Morongo Valley folks have seen floods and rain, so blazes won't faze them. They say their remote refuge is worth the harsh conditions.

June 24, 2005|Lance Pugmire and Susana Enriquez | Times Staff Writers

The hardy desert denizens of Morongo Valley have survived monsoonal rains, flash floods, ice storms and blistering Mojave Desert heat -- and that's just in the last few years.

Now they can add a windblown wildfire that torched 3,022 acres and destroyed six homes and a barn Wednesday and Thursday.

By Thursday evening, 800 firefighters had the Paradise blaze, which smoldered two miles south of Yucca Valley and just west of Joshua Tree National Park, 50% contained and hoped to have it completely under control by 6 p.m. today.

San Bernardino County Fire Division Chief Paul Summers said firefighters caught a break when the wildfire jumped the Twentynine Palms Highway and headed east toward the desert rather than north toward neighborhoods.

"We were very lucky," Summers said. "We could have lost 700 structures easy."

Although investigators now know the fire started at a home in Morongo Valley, the cause is still unclear, he said.

High Desert residents such as Cathy Forcoran, who have taken root alongside the yucca plants, tend to stand their ground.

On Wednesday, Forcoran used a garden hose to battle the flames near her home.

"She blistered her toes fighting that fire," said her neighbor, Gerry Strauss. "Someone told her it wouldn't do her any good," he said, but Forcoran replied that the effort was doing her good, "even if it's only psychologically doing me good."

Forcoran's house survived.

Residents say the refuge the valleys provide is worth the sometimes rough conditions.

"In a smaller city, you're not as stressed as you can be in the big city with all the freeways and traffic and everything else that goes on down there," said Sandy Pratt, a mosaic artist who has lived near Yucca Valley and Twentynine Palms for three decades.
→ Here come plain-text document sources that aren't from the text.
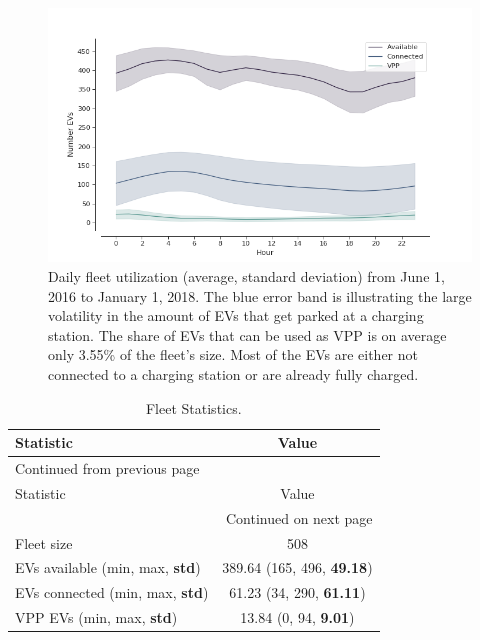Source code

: \documentclass[a4paper, 12pt]{article}
\begin{document}
\begin{figure}[h]
\centering
\includegraphics[width=1\linewidth]{./fig/fleet-utilization.png}
\caption[Fleet Utilzation]{Daily fleet utilization (average, standard deviation) from June 1, 2016 to January 1, 2018. The blue error band is illustrating the large volatility in the amount of EVs that get parked at a charging station. The share of EVs that can be used as VPP is on average only 3.55\% of the fleet's size. Most of the EVs are either not connected to a charging station or are already fully charged.}
\end{figure}

\begin{longtable}{l|c}
\caption[Fleet Statistics]{Fleet Statistics. \label{table-sim-stats}}
\\
\hline
\hline
Statistic & Value\\
\hline
\endfirsthead
\multicolumn{2}{l}{Continued from previous page} \\
\hline

Statistic & Value \\

\hline
\endhead
\hline\multicolumn{2}{r}{Continued on next page} \\
\endfoot
\endlastfoot
\hline
Fleet size & 508\\
EVs available (min, max, \textbf{std}) & 389.64 (165, 496, \textbf{49.18})\\
EVs connected (min, max, \textbf{std}) & 61.23 (34, 290, \textbf{61.11})\\
VPP EVs (min, max, \textbf{std}) & 13.84 (0, 94, \textbf{9.01})\\
\hline
\hline
\end{longtable}
\end{document}
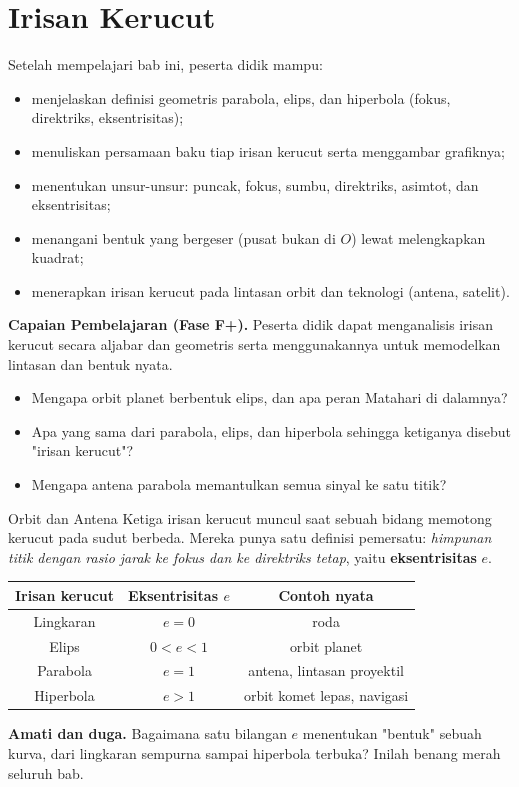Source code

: \documentclass[11pt,a4paper]{report}
\theoremstyle{gaya}
\begin{document}
\chapter{Irisan Kerucut}
\begin{tujuan}
Setelah mempelajari bab ini, peserta didik mampu:
\begin{itemize}[leftmargin=*,topsep=2pt]
  \item menjelaskan definisi geometris parabola, elips, dan hiperbola (fokus, direktriks, eksentrisitas);
  \item menuliskan persamaan baku tiap irisan kerucut serta menggambar grafiknya;
  \item menentukan unsur-unsur: puncak, fokus, sumbu, direktriks, asimtot, dan eksentrisitas;
  \item menangani bentuk yang bergeser (pusat bukan di $O$) lewat melengkapkan kuadrat;
  \item menerapkan irisan kerucut pada lintasan orbit dan teknologi (antena, satelit).
\end{itemize}
\textbf{Capaian Pembelajaran (Fase F+).} Peserta didik dapat menganalisis irisan kerucut secara aljabar dan geometris serta menggunakannya untuk memodelkan lintasan dan bentuk nyata.
\end{tujuan}

\begin{pemantik}
\begin{itemize}[leftmargin=*,topsep=2pt]
  \item Mengapa orbit planet berbentuk elips, dan apa peran Matahari di dalamnya?
  \item Apa yang sama dari parabola, elips, dan hiperbola sehingga ketiganya disebut "irisan kerucut"?
  \item Mengapa antena parabola memantulkan semua sinyal ke satu titik?
\end{itemize}
\end{pemantik}

\begin{studikasus}{Orbit dan Antena}
Ketiga irisan kerucut muncul saat sebuah bidang memotong kerucut pada sudut berbeda. Mereka punya satu definisi pemersatu: \emph{himpunan titik dengan rasio jarak ke fokus dan ke direktriks tetap}, yaitu \textbf{eksentrisitas} $e$.
\begin{center}
\begin{tabular}{c|c|c}
\toprule
Irisan kerucut & Eksentrisitas $e$ & Contoh nyata \\
\midrule
Lingkaran & $e=0$ & roda \\
Elips & $0<e<1$ & orbit planet \\
Parabola & $e=1$ & antena, lintasan proyektil \\
Hiperbola & $e>1$ & orbit komet lepas, navigasi \\
\bottomrule
\end{tabular}
\end{center}
\textbf{Amati dan duga.} Bagaimana satu bilangan $e$ menentukan "bentuk" sebuah kurva, dari lingkaran sempurna sampai hiperbola terbuka? Inilah benang merah seluruh bab.
\end{studikasus}
\end{document}
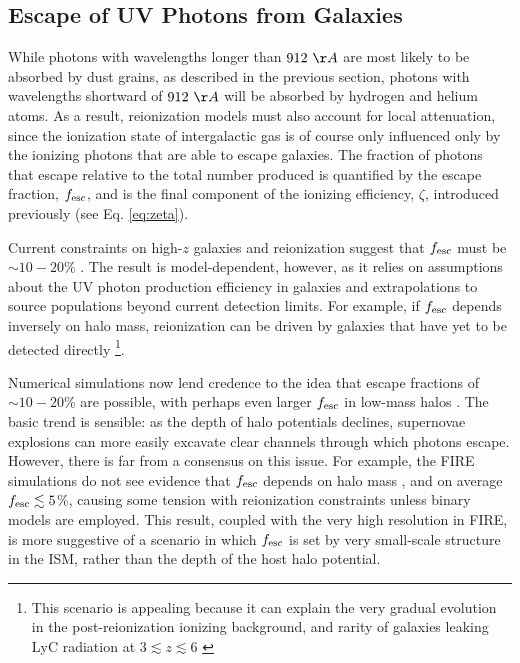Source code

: \subsection{Escape of UV Photons from Galaxies} \label{sec:fesc}
While photons with wavelengths longer than $912 \ \AA$ are most likely to be absorbed by dust grains, as described in the previous section, photons with wavelengths shortward of $912 \ \AA$ will be absorbed by hydrogen and helium atoms. As a result, reionization models must also account for local attenuation, since the ionization state of intergalactic gas is of course only influenced only by the ionizing photons that are able to escape galaxies. The fraction of photons that escape relative to the total number produced is quantified by the escape fraction, $f_{\text{esc}}$, and is the final component of the ionizing efficiency, $\zeta$, introduced previously (see Eq. \ref{eq:zeta}).

Current constraints on high-$z$ galaxies and reionization suggest that $f_{\text{esc}}$ must be $\sim 10-20\%$ \cite{Robertson2015}. The result is model-dependent, however, as it relies on assumptions about the UV photon production efficiency in galaxies and extrapolations to source populations beyond current detection limits. For example, if $f_{\text{esc}}$ depends inversely on halo mass, reionization can be driven by galaxies that have yet to be detected directly \cite{Finkelstein2019}\footnote{This scenario is appealing because it can explain the very gradual evolution in the post-reionization ionizing background, and rarity of galaxies leaking LyC radiation at $3 \lesssim z \lesssim 6$ \cite{Shapley2006}}.

Numerical simulations now lend credence to the idea that escape fractions of $\sim 10-20$\% are possible, with perhaps even larger $f_{\text{esc}}$ in low-mass halos \cite{Kimm2014,Xu2016}. The basic trend is sensible: as the depth of halo potentials declines, supernovae explosions can more easily excavate clear channels through which photons escape. However, there is far from a consensus on this issue. For example, the \textsc{FIRE} simulations do not see evidence that $f_{\text{esc}}$ depends on halo mass \cite{Ma2015}, and on average $f_{\text{esc}} \lesssim 5$\%, causing some tension with reionization constraints unless binary models \cite{Eldridge2009} are employed. This result, coupled with the very high resolution in \textsc{FIRE}, is more suggestive of a scenario in which $f_{\text{esc}}$ is set by very small-scale structure in the ISM, rather than the depth of the host halo potential.

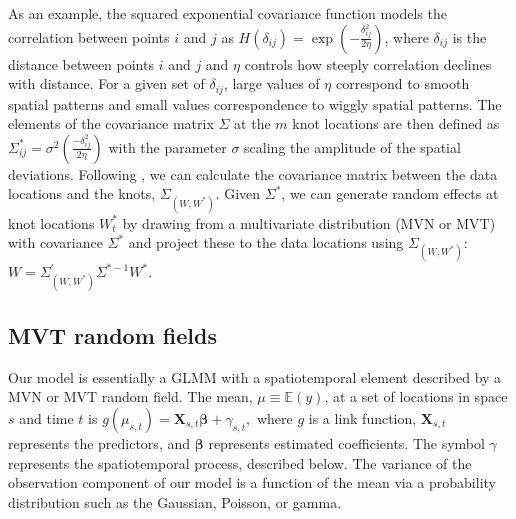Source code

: \documentclass[12pt,english]{article}
\begin{document}
\begin{spacing}{1.9}
As an example, the squared exponential covariance function models the
correlation between points $i$ and $j$ as $H(\delta_{ij}) = \exp
\left(-\frac{\delta_{ij}^2}{2 \eta} \right)$, where $\delta_{ij}$ is the
distance between points $i$ and $j$ and $\eta$ controls how steeply correlation
declines with distance. For a given set of $\delta_{ij}$, large values of $\eta$
correspond to smooth spatial patterns and small values correspondence to wiggly
spatial patterns.
The elements of the covariance matrix $\Sigma$ at the $m$ knot locations are
then defined as $\Sigma_{ij}^*=\sigma^2 \left( \frac{-\delta_{ij}^2}{2 \eta}
\right)$ with the parameter $\sigma$ scaling the amplitude of the spatial
deviations. Following \citet{latimer2009}, we can calculate the covariance
matrix between the data locations and the knots, $\Sigma_{\left(W, W^*
  \right)}$. Given $\Sigma^*$, we can generate random effects at knot locations
$W_t^*$ by drawing from a multivariate distribution (MVN or MVT) with covariance
$\Sigma^*$ and project these to the data locations using $\Sigma_{\left( W,W^{*}
  \right)}$: $W=\Sigma_{\left(W,W^* \right)}^{'} \Sigma^{*-1}W^*$.


\subsection{MVT random fields}

Our model is essentially a GLMM with a spatiotemporal element described by a MVN
or MVT random field. The mean, $\mu \equiv \mathbb{E}(y)$, at a set of locations
in space $s$ and time $t$ is $g(\mu_{s,t}) = \bm{X}_{s,t} \bm{\beta} +
\gamma_{s,t},$ where $g$ is a link function, $\bm{X}_{s,t}$ represents the
predictors, and $\bm{\beta}$ represents estimated coefficients. The symbol
$\gamma$ represents the spatiotemporal process, described below. The variance of
the observation component of our model is a function of the mean via a
probability distribution such as the Gaussian, Poisson, or gamma.


\end{spacing}
\end{document}
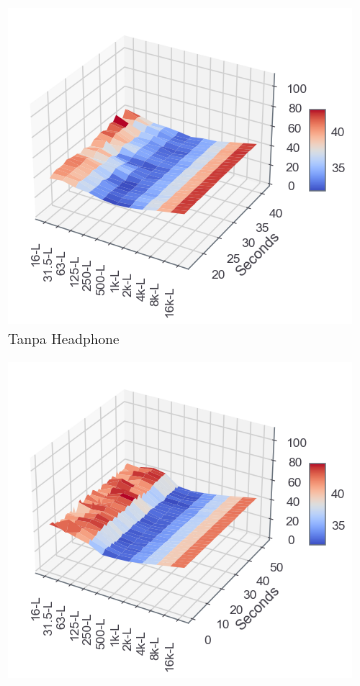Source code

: \documentclass[12pt,]{article}
\begin{document}
\begin{itemize}
		\begin{figure}[!ht]
			\centering
			\begin{subfigure}[b]{0.3\textwidth}
				\includegraphics[width=\textwidth]{images/graph/nounitnohp}
				\caption{Tanpa Headphone}
			\end{subfigure}
			\begin{subfigure}[b]{0.3\textwidth}
				\includegraphics[width=\textwidth]{images/graph/nounitminiso}

\end{subfigure}
\end{figure}
\end{itemize}
\end{document}
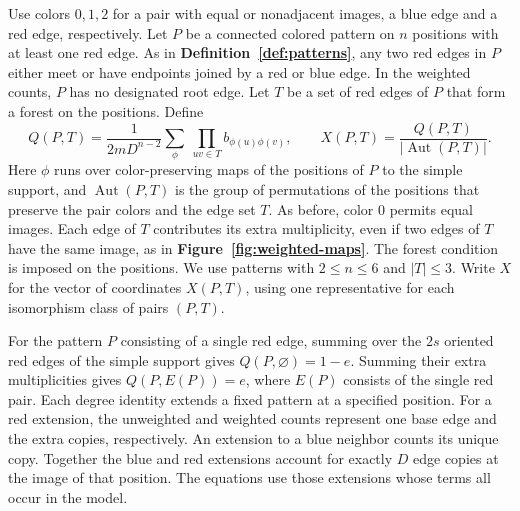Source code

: Use colors $0,1,2$ for a pair with equal or nonadjacent images,
a blue edge and a red edge, respectively. Let $P$ be a connected colored pattern on $n$ positions
with at least one red edge. As in \textbf{Definition~\ref{def:patterns}},
any two red edges in $P$ either meet or have endpoints joined by a red
or blue edge. In the weighted counts, $P$ has no designated root edge.
Let $T$ be a set of red edges of $P$ that form a forest on the positions.
Define
\[
 Q(P,T)=\frac{1}{2mD^{n-2}}
       \sum_{\phi}\ \prod_{uv\in T} b_{\phi(u)\phi(v)},
 \qquad
 X(P,T)=\frac{Q(P,T)}{|\operatorname{Aut}(P,T)|}.
\]
Here $\phi$ runs over color-preserving maps of the positions of $P$
to the simple support, and $\operatorname{Aut}(P,T)$ is the group of
permutations of the positions that preserve the pair colors and the
edge set $T$. As before, color $0$ permits equal images. Each edge
of $T$ contributes its extra multiplicity, even if two edges of $T$
have the same image, as in \textbf{Figure~\ref{fig:weighted-maps}}.
The forest condition is imposed on the positions. We use patterns
with $2\le n\le6$ and $|T|\le3$. Write $X$ for the vector of coordinates
$X(P,T)$, using one representative for each isomorphism class of pairs
$(P,T)$.



For the pattern $P$ consisting of a single red edge, summing over the
$2s$ oriented red edges of the simple support gives $Q(P,\varnothing)=1-e$. Summing their extra
multiplicities gives $Q(P,E(P))=e$, where $E(P)$ consists of the
single red pair. Each degree identity extends a fixed pattern
at a specified position. For a red extension, the unweighted and
weighted counts represent one base edge and the extra copies,
respectively. An extension to a blue neighbor counts its unique copy.
Together the blue and red extensions account for exactly
$D$ edge copies at the image of that position. The equations use
those extensions whose terms all occur in the model.

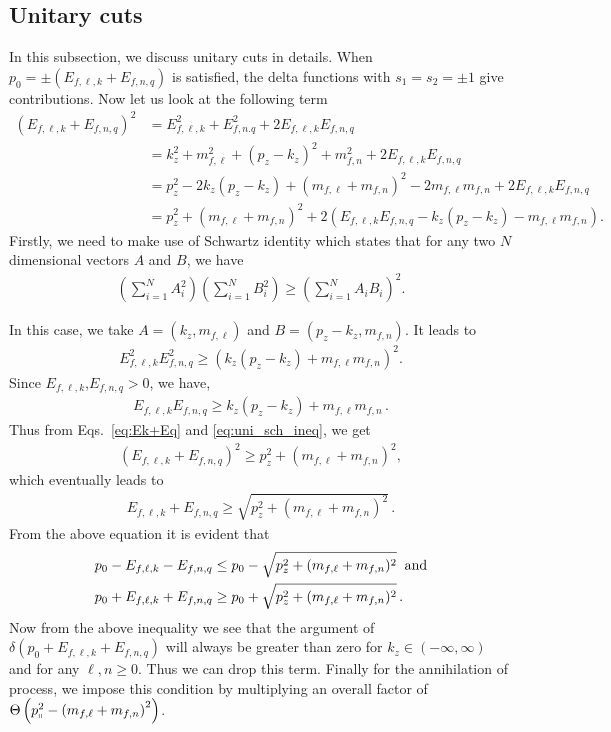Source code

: \documentclass[aps,prd,floatfix,showpacs,showkeys,superscriptadress,unsortedaddress,nofootinbib,onecolumn]{revtex4-1}
\newcommand{\shp}{\shortparallel}
\newcommand{\nn}{\nonumber \\}
\begin{document}
\subsection{Unitary cuts} 
\label{app:unitary_cuts}
In this subsection, we discuss unitary cuts in details. When $p_0=\pm(E_{f,\ell,k}+E_{f,n,q})$ is satisfied, the delta functions with $s_1=s_2=\pm 1$ give contributions.
Now let us look at the following term
\begin{align}
(E_{f,\ell,k}+E_{f,n,q})^2 &= E_{f,\ell,k}^2+E_{f,n.q}^2+2 E_{f,\ell,k}E_{f,n,q} \nn
&= k_z^2+m^2_{f,\ell}+(p_z-k_z)^2+m^2_{f,n}+2 E_{f,\ell,k} E_{f,n,q} \nn
&= p^2_z-2 k_z (p_z-k_z)+(m_{f,\ell}+m_{f,n})^2 - 2m_{f,\ell}m_{f,n}+2 E_{f,\ell,k} E_{f,n,q} \nn
&= p^2_z+(m_{f,\ell}+m_{f,n})^2 + 2 ( E_{f,\ell,k} E_{f,n,q}- k_z (p_z-k_z)-m_{f,\ell}m_{f,n}).
\label{eq:Ek+Eq}
\end{align}
Firstly,  we need to make use of Schwartz identity which states that for any two $N$ dimensional vectors $A$ and $B$, we have 
\begin{align}
\left(\sum_{i=1}^{N} A_i^2\right)\left(\sum_{i=1}^{N} B_i^2\right)\geq \left(\sum_{i=1}^N A_iB_i\right)^2.\label{eq:schwartz_inequality}
\end{align}

In this case, we take 
$A=(k_z,m_{f,\ell})$ and $B=(p_z-k_z,m_{f,n})$. It leads to
\begin{align}
E_{f,\ell,k}^2E_{f,n,q}^2\geq (k_z(p_z-k_z)+m_{f,\ell}m_{f,n})^2. 
\end{align}
Since $E_{f,\ell,k}$,$E_{f,n,q} > 0$, we have,
\begin{align}
E_{f,\ell,k}E_{f,n,q}\geq k_z(p_z-k_z)+m_{f,\ell}m_{f,n}\,.
\label{eq:uni_sch_ineq}
\end{align} 
Thus from Eqs.~\eqref{eq:Ek+Eq} and \eqref{eq:uni_sch_ineq}, we get
\begin{align}
(E_{f,\ell,k}+E_{f,n,q})^2 \geq p^2_z+(m_{f,\ell}+m_{f,n})^2,
\end{align}
which eventually leads to
\begin{align}
E_{f,\ell,k} + E_{f,n,q} \geq \sqrt{p^2_z+(m_{f,\ell}+m_{f,n})^2}\,.
\end{align}
From the above equation it is evident that 
\begin{align} 
p_0 - E_{f,\ell,k} - E_{f,n,q} &\leq p_0 - \sqrt{p^2_z+(m_{f,\ell}+m_{f,n})^2}\;\; {\rm and}\\
p_0 + E_{f,\ell,k} + E_{f,n,q} &\geq p_0 + \sqrt{p^2_z+(m_{f,\ell}+m_{f,n})^2}\,.
\end{align}
Now from the above inequality we see that the argument of $\delta(p_0+E_{f,\ell,k}+E_{f,n,q})$ will always be greater than zero for $k_z\in (-\infty,\infty)$ and for any $\ell,n\geq 0$. Thus we can drop this term.
Finally for the annihilation of process, we impose this condition by multiplying an overall factor of $\Theta\left(p_{\shp}^2-\left(m_{f,\ell}+m_{f,n}\right)^2\right)$.
\end{document}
The bone-dry Mojave Desert valleys at the foot of Southern California's highest mountains -- which rise from a few hundred feet to more than 11,000 in a span of a few miles -- are hit by fires, floods and snow with some regularity, said Ed Clark, a meteorologist with the National Weather Service in San Diego.

Flash floods in 2003 washed away cars and blocked highways near the quiet community tucked between the snow-capped San Gorgonio and San Jacinto mountain peaks; high winds tore a roof of one desert home during a thunderstorm the same year.

Storm clouds trapped against the mountains "will cause the rain to pour down there," Clark said, which leads to floods on the barren land.

"It's a combination of conditions and bad luck, I guess," Clark said.

Floodwaters slashed a trench behind the Morongo Fruit Market last winter. Owner Pauline Prager dumped sand and gravel there three times but could not stop the rushing water.

"I think that everything Mother Nature could throw at us has happened to us in the last two years," said Prager, 55.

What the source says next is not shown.